CrowdStrike Holdings Inc. said U.S. officials have asked for information related to the accounting of deals it’s made with some customers and said the cybersecurity firm is cooperating with the inquiry.
The Austin, Texas-based company said in a filing Wednesday that it has gotten “requests for information” from the U.S. Department of Justice and the Securities and Exchange Commission “relating to the company’s recognition of revenue and reporting of ARR for transactions with certain customers.” ARR refers to annual recurring revenue, a measure of earnings from subscriptions.
The company said the federal officials have also sought information related to a CrowdStrike update last year that crashed Windows operating systems around the world.
“The company is cooperating and providing information in response to these requests,” the filing states.
U.S. prosecutors and regulators have been investigating a $32 million deal between CrowdStrike and a technology distributor, Carahsoft Technology Corp., to provide cybersecurity tools to the Internal Revenue Service, Bloomberg News first reported in February.
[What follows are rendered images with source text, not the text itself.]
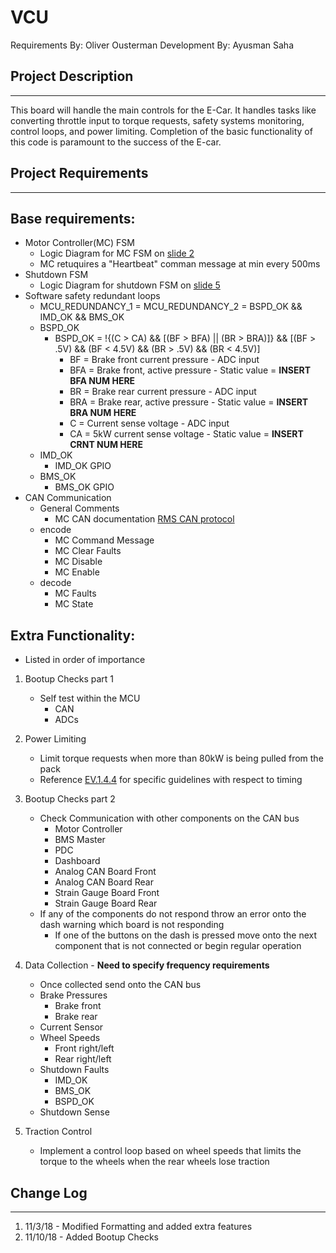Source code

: # VCU

Requirements By: Oliver Ousterman
Development By: Ayusman Saha

## Project Description
---

This board will handle the main controls for the E-Car. It handles tasks like converting throttle input to torque requests, safety systems monitoring, control loops, and power limiting. Completion of the basic functionality of this code is paramount to the success of the E-car.

## Project Requirements

---

## Base requirements:

- Motor Controller(MC) FSM
	- Logic Diagram for MC FSM on [slide 2](https://docs.google.com/presentation/d/1vSBAEsSL6-lunfy04aZIRiZ92vXWrCinEGm5FgSTTIM/edit#slide=id.g4262beed33_0_27)
	- MC retuquires a "Heartbeat" comman message at min every 500ms
- Shutdown FSM
	- Logic Diagram for shutdown FSM on [slide 5](https://docs.google.com/presentation/d/1vSBAEsSL6-lunfy04aZIRiZ92vXWrCinEGm5FgSTTIM/edit#slide=id.g4262beed33_0_27)
- Software safety redundant loops
	- MCU_REDUNDANCY_1 = MCU_REDUNDANCY_2 = BSPD_OK && IMD_OK && BMS_OK
	- BSPD_OK
		- BSPD_OK = !{(C > CA) && [(BF > BFA) || (BR > BRA)]} && [(BF > .5V) && (BF < 4.5V) && (BR > .5V) && (BR < 4.5V)]
			- BF = Brake front current pressure - ADC input
			- BFA = Brake front, active pressure - Static value = **INSERT BFA NUM HERE**
			- BR = Brake rear current pressure - ADC input
			- BRA = Brake rear, active pressure - Static value = **INSERT BRA NUM HERE**
			- C = Current sense voltage - ADC input
			- CA = 5kW current sense voltage - Static value = **INSERT CRNT NUM HERE**
	- IMD_OK
		- IMD_OK GPIO
	- BMS_OK
		- BMS_OK GPIO
- CAN Communication
	- General Comments
		- MC CAN documentation [RMS CAN protocol](https://www.rinehartmotion.com/support.html)
	- encode
		- MC Command Message
		- MC Clear Faults
		- MC Disable
		- MC Enable
	- decode
		- MC Faults
		- MC State


## Extra Functionality:
- Listed in order of importance

1. Bootup Checks part 1
	- Self test within the MCU
		- CAN
		- ADCs
1. Power Limiting
	- Limit torque requests when more than 80kW is being pulled from the pack
	- Reference [EV.1.4.4](https://drive.google.com/file/d/1RSS1m9ykvSWBmKwihLittIKef6_Kmfaw/view?usp=sharing) for specific guidelines with respect to timing
1. Bootup Checks part 2
	- Check Communication with other components on the CAN bus
		- Motor Controller
		- BMS Master
		- PDC
		- Dashboard
		- Analog CAN Board Front
		- Analog CAN Board Rear
		- Strain Gauge Board Front
		- Strain Gauge Board Rear
	- If any of the components do not respond throw an error onto the dash warning which board is not responding
		- If one of the buttons on the dash is pressed move onto the next component that is not connected or begin regular operation

1. Data Collection - **Need to specify frequency  requirements**
	- Once collected send onto the CAN bus
	- Brake Pressures
		- Brake front
		- Brake rear
	- Current Sensor
	- Wheel Speeds
		- Front right/left
		- Rear right/left
	- Shutdown Faults
		- IMD_OK
		- BMS_OK
		- BSPD_OK
	- Shutdown Sense
1. Traction Control
	- Implement a control loop based on wheel speeds that limits the torque to the wheels when the rear wheels lose traction

## Change Log
---
1. 11/3/18 - Modified Formatting and added extra features
1. 11/10/18 - Added Bootup Checks
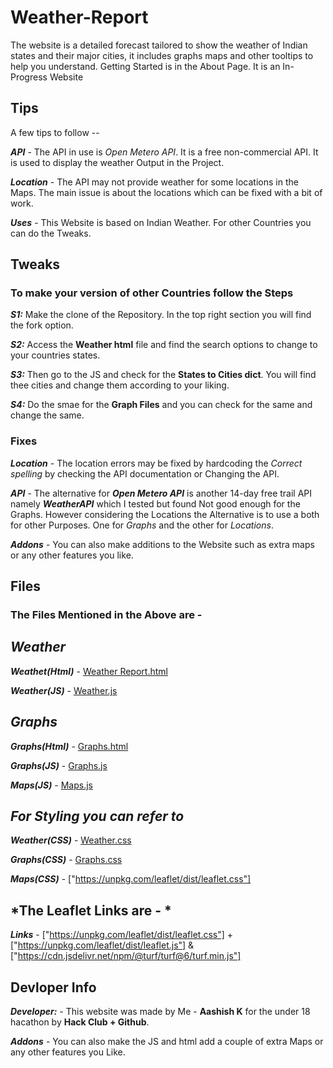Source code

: # Weather-Report
The website is a detailed forecast tailored to show the weather of Indian states and their major cities, it includes graphs maps and other tooltips to help you understand. Getting Started is in the About Page. It is an In-Progress Website

##  Tips
A few tips to follow --

***API*** - The API in use is *Open Metero API*. It is a free non-commercial API. It is used to display the weather Output in the Project.

***Location*** - The API may not provide weather for some locations in the Maps. The main issue is about the locations which can be fixed with a bit of work.

***Uses*** - This Website is based on Indian Weather. For other Countries you can do the Tweaks.

## Tweaks

### To make your version of other Countries follow the Steps

***S1:***  Make the clone of the Repository. In the top right section you will find the fork option.

***S2:***  Access the **Weather html** file and find the search options to change to your countries states.

***S3:***  Then go to the JS and check for the **States to Cities dict**. You will find thee cities and change them according to your liking.

***S4:***  Do the smae for the **Graph Files** and you can check for the same and change the same.

### Fixes

***Location*** - The location errors may be fixed by hardcoding the *Correct spelling* by checking the API documentation or Changing the API.

***API*** -  The alternative for ***Open Metero API*** is another 14-day free trail API namely ***WeatherAPI*** which I tested but found Not good enough for the Graphs. However considering the Locations the Alternative is to use a both for other Purposes. One for *Graphs* and the other for *Locations*.

***Addons*** -  You can also make additions to the Website such as extra maps or any other features you like.

## Files

### The Files Mentioned in the Above are - 

## *Weather*

***Weathet(Html)*** - [Weather Report.html](https://github.com/user-attachments/files/21820639/Weather.Report.html)

***Weather(JS)*** - [Weather.js](https://github.com/user-attachments/files/21820647/Weather.js)

## *Graphs*

***Graphs(Html)*** - [Graphs.html](https://github.com/user-attachments/files/21820670/Graphs.html)

***Graphs(JS)*** - [Graphs.js](https://github.com/user-attachments/files/21820675/Graphs.js)

***Maps(JS)*** - [Maps.js](https://github.com/user-attachments/files/21820679/Maps.js)

## *For Styling you can refer to*

***Weather(CSS)*** - [Weather.css](https://github.com/user-attachments/files/21820698/Weather.css)

***Graphs(CSS)*** - [Graphs.css](https://github.com/user-attachments/files/21820701/Graphs.css)

***Maps(CSS)*** - ["https://unpkg.com/leaflet/dist/leaflet.css"] 

## *The Leaflet Links are - *

***Links*** - ["https://unpkg.com/leaflet/dist/leaflet.css"] + ["https://unpkg.com/leaflet/dist/leaflet.js"] & ["https://cdn.jsdelivr.net/npm/@turf/turf@6/turf.min.js"]

## Devloper Info

***Developer:*** - This website was made by Me - **Aashish K** for the under 18 hacathon by **Hack Club + Github**.

***Addons*** - You can also make the JS and html add a couple of extra Maps or any other features you Like.

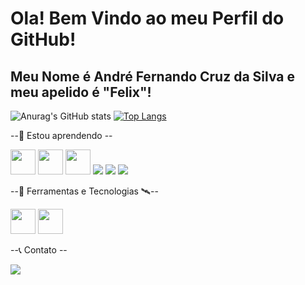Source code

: # Ola! Bem Vindo ao meu Perfil do GitHub!

## Meu Nome é André Fernando Cruz da Silva e meu apelido é "Felix"!
![Anurag's GitHub stats](https://github-readme-stats.vercel.app/api?username=andrefernandocruz&theme=aura&show_icons=true) 
[![Top Langs](https://github-readme-stats.vercel.app/api/top-langs/?username=andrefernandocruz&theme=aura&layout=donut)](https://github.com/andrefernandocruz/github-readme-stats)


--🎒 Estou aprendendo --

 <img loading="lazy" src="https://cdn.jsdelivr.net/gh/devicons/devicon@latest/icons/lua/lua-original.svg" width="40" heigth="40" />  <img loading="lazy" src="https://cdn.jsdelivr.net/gh/devicons/devicon@latest/icons/java/java-original.svg" width="40" heigth="40" />  <img loading="lazy" src="https://cdn.jsdelivr.net/gh/devicons/devicon@latest/icons/javascript/javascript-original.svg" width="40" heigth="40" /> <img src="https://cdn.jsdelivr.net/gh/devicons/devicon@latest/icons/python/python-plain-wordmark.svg" /> <img src="https://cdn.jsdelivr.net/gh/devicons/devicon@latest/icons/html5/html5-plain.svg" /> <img src="https://cdn.jsdelivr.net/gh/devicons/devicon@latest/icons/css3/css3-plain.svg" />

--🧰 Ferramentas e Tecnologias 🛰️--

 <img loading="lazy" src="https://cdn.jsdelivr.net/gh/devicons/devicon@latest/icons/vscode/vscode-original-wordmark.svg" width="40" heigth="40" />  <img loading="lazy" src="https://cdn.jsdelivr.net/gh/devicons/devicon@latest/icons/intellij/intellij-original.svg" width="40" heigth="40" />

--📞 Contato --
<div>
<a href = "mailto:andrefernandocruzdasilva@gmail.com"><img loading="lazy" src="https://img.shields.io/badge/Gmail-D14836?style=for-the-badge&logo=gmail&logoColor=white" target="_blank"></a>
</div>
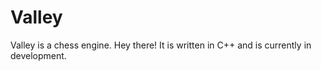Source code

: # Valley
Valley is a chess engine.
Hey there!
It is written in C++ and is currently in development.
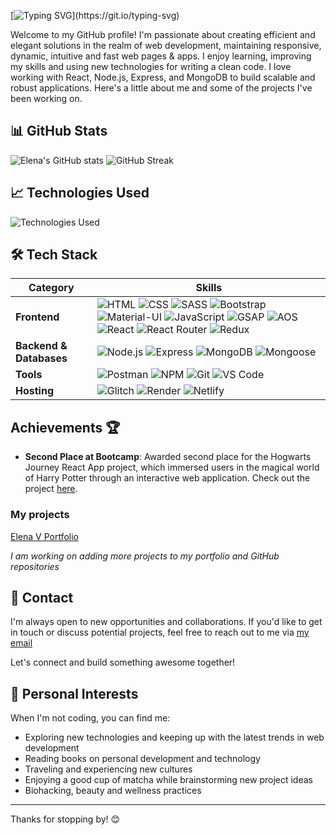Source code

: [![Typing SVG](https://readme-typing-svg.demolab.com?font=Fira+Code&pause=1000&color=FC448D&random=false&width=435&lines=Hi%2C+I+am+Elena+V.)](https://git.io/typing-svg)


Welcome to my GitHub profile! I'm passionate about creating efficient and elegant solutions in the realm of web development, maintaining responsive, dynamic, intuitive and fast web pages & apps. I enjoy learning, improving my skills and using new technologies for writing a clean code. I love working with React, Node.js, Express, and MongoDB to build scalable and robust applications. Here's a little about me and some of the projects I've been working on.

## 📊 GitHub Stats

![Elena's GitHub stats](https://github-readme-stats.vercel.app/api?username=elenavrm&show_icons=true&theme=radical)
![GitHub Streak](https://github-readme-streak-stats.herokuapp.com/?user=elenavrm&theme=radical)


## 📈 Technologies Used

![Technologies Used](https://github-readme-stats.vercel.app/api/top-langs/?username=elenavrm&layout=compact&theme=radical)

## 🛠 Tech Stack

| Category        | Skills |
|-----------------|--------|
| **Frontend**    | ![HTML](https://img.shields.io/badge/-HTML5-E34F26?style=for-the-badge&logo=html5&logoColor=white) ![CSS](https://img.shields.io/badge/-CSS3-1572B6?style=for-the-badge&logo=css3&logoColor=white) ![SASS](https://img.shields.io/badge/-SASS-CC6699?style=for-the-badge&logo=sass&logoColor=white) ![Bootstrap](https://img.shields.io/badge/-Bootstrap-563D7C?style=for-the-badge&logo=bootstrap&logoColor=white) ![Material-UI](https://img.shields.io/badge/-MUI-0081CB?style=for-the-badge&logo=material-ui&logoColor=white) ![JavaScript](https://img.shields.io/badge/-JavaScript-F7DF1E?style=for-the-badge&logo=javascript&logoColor=black) ![GSAP](https://img.shields.io/badge/-GSAP-88CE02?style=for-the-badge&logo=greensock&logoColor=white) ![AOS](https://img.shields.io/badge/-AOS-0099FF?style=for-the-badge) ![React](https://img.shields.io/badge/-React-61DAFB?style=for-the-badge&logo=react&logoColor=white) ![React Router](https://img.shields.io/badge/-React_Router-CA4245?style=for-the-badge&logo=react-router&logoColor=white) ![Redux](https://img.shields.io/badge/-Redux-764ABC?style=for-the-badge&logo=redux&logoColor=white) |
| **Backend & Databases** | ![Node.js](https://img.shields.io/badge/-Node.js-43853D?style=for-the-badge&logo=node.js&logoColor=white) ![Express](https://img.shields.io/badge/-Express-000000?style=for-the-badge&logo=express&logoColor=white) ![MongoDB](https://img.shields.io/badge/-MongoDB-47A248?style=for-the-badge&logo=mongodb&logoColor=white) ![Mongoose](https://img.shields.io/badge/-Mongoose-880000?style=for-the-badge&logo=mongoose&logoColor=white) |
| **Tools**       | ![Postman](https://img.shields.io/badge/-Postman-FF6C37?style=for-the-badge&logo=postman&logoColor=white) ![NPM](https://img.shields.io/badge/-NPM-CB3837?style=for-the-badge&logo=npm&logoColor=white) ![Git](https://img.shields.io/badge/-Git-F05032?style=for-the-badge&logo=git&logoColor=white) ![VS Code](https://img.shields.io/badge/-VS%20Code-007ACC?style=for-the-badge&logo=visual-studio-code&logoColor=white) |
| **Hosting**     | ![Glitch](https://img.shields.io/badge/-Glitch-2800FF?style=for-the-badge&logo=glitch&logoColor=white) ![Render](https://img.shields.io/badge/-Render-333333?style=for-the-badge&logo=render&logoColor=white) ![Netlify](https://img.shields.io/badge/-Netlify-00C7B7?style=for-the-badge&logo=netlify&logoColor=white) |

## Achievements 🏆

- **Second Place at Bootcamp**: Awarded second place for the Hogwarts Journey React App project, which immersed users in the magical world of Harry Potter through an interactive web application. Check out the project [here](https://hogwarts-hp.netlify.app/).


### My projects

[Elena V Portfolio](https://elena-v.glitch.me/)

*I am working on adding more projects to my portfolio and GitHub repositories*



## 📧 Contact

I'm always open to new opportunities and collaborations. If you'd like to get in touch or discuss potential projects, feel free to reach out to me via [my email](mailto:ellena.vrm@gmail.com)

Let's connect and build something awesome together!


## 🎨 Personal Interests

When I'm not coding, you can find me:

- Exploring new technologies and keeping up with the latest trends in web development
- Reading books on personal development and technology
- Traveling and experiencing new cultures
- Enjoying a good cup of matcha while brainstorming new project ideas
- Biohacking, beauty and wellness practices

---

Thanks for stopping by! 😊
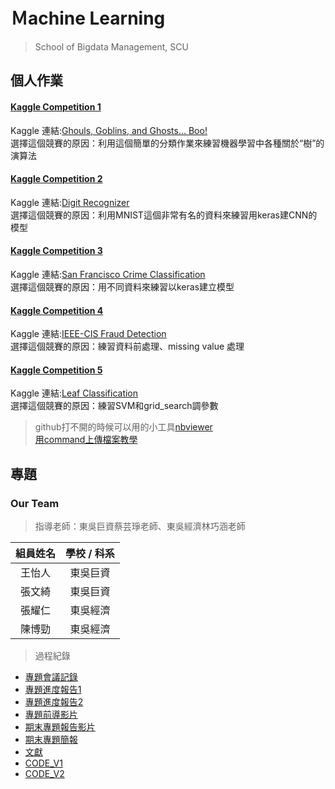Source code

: # Ｍachine Learning
> School of Bigdata Management, SCU
## 個人作業
#### [Kaggle Competition 1](https://github.com/cherrytora/SCU_ML/blob/main/Kaggle_1.ipynb)
Kaggle 連結:[Ghouls, Goblins, and Ghosts... Boo!](https://www.kaggle.com/c/ghouls-goblins-and-ghosts-boo/overview)  
選擇這個競賽的原因：利用這個簡單的分類作業來練習機器學習中各種關於“樹”的演算法

#### [Kaggle Competition 2](https://github.com/cherrytora/SCU_ML/blob/main/Kaggle_2.ipynb)
Kaggle 連結:[Digit Recognizer](https://www.kaggle.com/c/digit-recognizer/overview)  
選擇這個競賽的原因：利用MNIST這個非常有名的資料來練習用keras建CNN的模型

#### [Kaggle Competition 3](https://github.com/cherrytora/SCU_ML/blob/main/Kaggle_3.ipynb)
Kaggle 連結:[San Francisco Crime Classification](https://www.kaggle.com/c/sf-crime)  
選擇這個競賽的原因：用不同資料來練習以keras建立模型

#### [Kaggle Competition 4](https://github.com/cherrytora/SCU_ML/blob/main/Kaggle_4.ipynb)
Kaggle 連結:[IEEE-CIS Fraud Detection](https://www.kaggle.com/c/ieee-fraud-detection/data)  
選擇這個競賽的原因：練習資料前處理、missing value 處理

#### [Kaggle Competition 5](https://github.com/cherrytora/SCU_ML/blob/main/Kaggle_5.ipynb)
Kaggle 連結:[Leaf Classification](https://www.kaggle.com/c/leaf-classification/discussion)  
選擇這個競賽的原因：練習SVM和grid_search調參數  
  
  
  
> github打不開的時候可以用的小工具[nbviewer](https://nbviewer.jupyter.org/)  
> [用command上傳檔案教學](https://medium.com/@s110319022/github-%E5%85%A5%E9%96%80-%E4%BA%8C-%E4%BD%BF%E7%94%A8%E7%B5%82%E7%AB%AF%E6%A9%9F%E4%B8%8A%E5%82%B3%E6%AA%94%E6%A1%88%E5%88%B0github-cfa55e1903fa)  


## 專題
### Our Team  
> 指導老師：東吳巨資蔡芸琤老師、東吳經濟林巧涵老師

| 組員姓名   | 學校 / 科系   | 
| :---: | :-------------: | 
| 王怡人   | 東吳巨資       | 
| 張文綺   | 東吳巨資       |
| 張耀仁   | 東吳經濟       | 
| 陳博勁   | 東吳經濟       | 
> 過程紀錄
* [專題會議記錄](https://github.com/cherrytora/SCU_ML/blob/main/%E5%B0%88%E9%A1%8C%E6%9C%83%E8%AD%B0%E8%A8%98%E9%8C%84/20210428-0526.md)  
* [專題進度報告1](https://github.com/cherrytora/SCU_ML/blob/main/%E5%B0%88%E9%A1%8C%E6%9C%83%E8%AD%B0%E8%A8%98%E9%8C%84/0519%E7%AC%AC%E5%9B%9B%E7%B5%84%E9%80%B2%E5%BA%A6%E5%A0%B1%E5%91%8A.pdf)  
* [專題進度報告2](https://github.com/cherrytora/SCU_ML/blob/main/%E5%B0%88%E9%A1%8C%E6%9C%83%E8%AD%B0%E8%A8%98%E9%8C%84/0602%E7%AC%AC%E5%9B%9B%E7%B5%84%E9%80%B2%E5%BA%A6%E5%A0%B1%E5%91%8A.pdf)
* [專題前導影片](https://youtu.be/ooUpvkW6EfA)
* [期末專題報告影片](https://youtu.be/C7gd4YjQa8Q)
* [期末專題簡報](https://github.com/cherrytora/SCU_ML/blob/main/%E5%B0%88%E9%A1%8C%E6%9C%83%E8%AD%B0%E8%A8%98%E9%8C%84/%E7%AC%AC%E5%9B%9B%E7%B5%84%E6%9C%9F%E6%9C%AB%E5%A0%B1%E5%91%8A.pdf)
* [文獻](https://github.com/cherrytora/SCU_ML/blob/main/%E5%B0%88%E9%A1%8C%E6%9C%83%E8%AD%B0%E8%A8%98%E9%8C%84/%E8%B2%A1%E5%8B%99%E6%AF%94%E7%8E%87%E8%A7%A3%E9%87%8B%E8%88%87%E6%96%87%E7%8D%BB.pdf)
* [CODE_V1](https://github.com/cherrytora/SCU_ML/blob/main/%E5%B0%88%E9%A1%8Ccode/ML_%E5%B0%88%E9%A1%8C.ipynb)
* [CODE_V2](https://github.com/cherrytora/SCU_ML/blob/main/%E5%B0%88%E9%A1%8Ccode/ML_%E5%B0%88%E9%A1%8C_V2.ipynb)
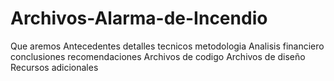 # Archivos-Alarma-de-Incendio
Que aremos
Antecedentes
detalles tecnicos
metodologia
Analisis financiero
conclusiones
recomendaciones
Archivos de codigo
Archivos de diseño
Recursos adicionales
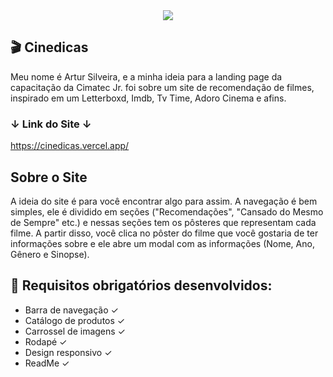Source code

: <div align="center">
  <img src="https://github.com/user-attachments/assets/9037503b-dce2-430a-8bca-db269280c059">
</div>

## 🎬 Cinedicas
Meu nome é Artur Silveira, e a minha ideia para a landing page da capacitação da Cimatec Jr. foi sobre um site de recomendação de filmes, inspirado em um Letterboxd, Imdb, Tv Time, Adoro Cinema e afins.

### ↓ Link do Site ↓
https://cinedicas.vercel.app/

## Sobre o Site
A ideia do site é para você encontrar algo para assim. A navegação é bem simples, ele é dividido em seções ("Recomendações", "Cansado do Mesmo de Sempre" etc.) e nessas seções tem os pôsteres que representam cada filme. A partir disso, você clica no pôster do filme que você gostaria de ter informações sobre e ele abre um modal com as informações (Nome, Ano, Gênero e Sinopse).

## 🎯 Requisitos obrigatórios desenvolvidos:
- Barra de navegação ✓
- Catálogo de produtos ✓
- Carrossel de imagens ✓
- Rodapé ✓
- Design responsivo ✓
- ReadMe ✓
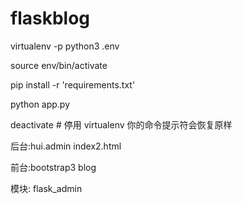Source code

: # flaskblog

virtualenv -p python3 .env

source env/bin/activate

pip install -r 'requirements.txt'

python app.py

deactivate  # 停用 virtualenv 你的命令提示符会恢复原样

后台:hui.admin index2.html

前台:bootstrap3 blog

模块: flask_admin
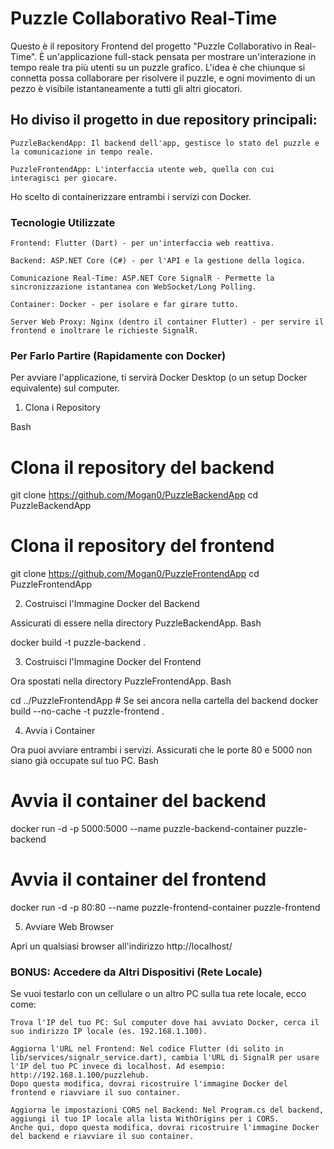 # Puzzle Collaborativo Real-Time

Questo è il repository Frontend del progetto "Puzzle Collaborativo in Real-Time". È un'applicazione full-stack pensata per mostrare un'interazione in tempo reale tra più utenti su un puzzle grafico.
L'idea è che chiunque si connetta possa collaborare per risolvere il puzzle, e ogni movimento di un pezzo è visibile istantaneamente a tutti gli altri giocatori.

## Ho diviso il progetto in due repository principali:

    PuzzleBackendApp: Il backend dell'app, gestisce lo stato del puzzle e la comunicazione in tempo reale.

    PuzzleFrontendApp: L'interfaccia utente web, quella con cui interagisci per giocare.

Ho scelto di containerizzare entrambi i servizi con Docker.

### Tecnologie Utilizzate

    Frontend: Flutter (Dart) - per un'interfaccia web reattiva.

    Backend: ASP.NET Core (C#) - per l'API e la gestione della logica.

    Comunicazione Real-Time: ASP.NET Core SignalR - Permette la sincronizzazione istantanea con WebSocket/Long Polling.

    Container: Docker - per isolare e far girare tutto.

    Server Web Proxy: Nginx (dentro il container Flutter) - per servire il frontend e inoltrare le richieste SignalR.

### Per Farlo Partire (Rapidamente con Docker)

Per avviare l'applicazione, ti servirà Docker Desktop (o un setup Docker equivalente) sul computer.

1. Clona i Repository

Bash

# Clona il repository del backend
git clone https://github.com/Mogan0/PuzzleBackendApp
cd PuzzleBackendApp

# Clona il repository del frontend
git clone https://github.com/Mogan0/PuzzleFrontendApp
cd PuzzleFrontendApp

2. Costruisci l'Immagine Docker del Backend

Assicurati di essere nella directory PuzzleBackendApp.
Bash

docker build -t puzzle-backend .

3. Costruisci l'Immagine Docker del Frontend

Ora spostati nella directory PuzzleFrontendApp.
Bash

cd ../PuzzleFrontendApp # Se sei ancora nella cartella del backend
docker build --no-cache -t puzzle-frontend .

4. Avvia i Container

Ora puoi avviare entrambi i servizi. Assicurati che le porte 80 e 5000 non siano già occupate sul tuo PC.
Bash

# Avvia il container del backend
docker run -d -p 5000:5000 --name puzzle-backend-container puzzle-backend

# Avvia il container del frontend
docker run -d -p 80:80 --name puzzle-frontend-container puzzle-frontend

5. Avviare Web Browser

Apri un qualsiasi browser all'indirizzo http://localhost/

### BONUS: Accedere da Altri Dispositivi (Rete Locale)

Se vuoi testarlo con un cellulare o un altro PC sulla tua rete locale, ecco come:

    Trova l'IP del tuo PC: Sul computer dove hai avviato Docker, cerca il suo indirizzo IP locale (es. 192.168.1.100).

    Aggiorna l'URL nel Frontend: Nel codice Flutter (di solito in lib/services/signalr_service.dart), cambia l'URL di SignalR per usare l'IP del tuo PC invece di localhost. Ad esempio: http://192.168.1.100/puzzlehub.
    Dopo questa modifica, dovrai ricostruire l'immagine Docker del frontend e riavviare il suo container.

    Aggiorna le impostazioni CORS nel Backend: Nel Program.cs del backend, aggiungi il tuo IP locale alla lista WithOrigins per i CORS.
    Anche qui, dopo questa modifica, dovrai ricostruire l'immagine Docker del backend e riavviare il suo container.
The IRS never purchased or received the products, Bloomberg News earlier reported.
The investigators are probing what senior CrowdStrike executives may have known about the $32 million deal and are examining other transactions made by the cybersecurity firm, Bloomberg News reported in May.
Asked for comment about the filing, CrowdStrike spokesperson Brian Merrill said, “As we have told Bloomberg repeatedly, this is old news and we stand by the accounting of the transaction.”
A lawyer for Carahsoft previously declined to comment on the federal investigations, and representatives didn’t respond to subsequent requests for comment about them.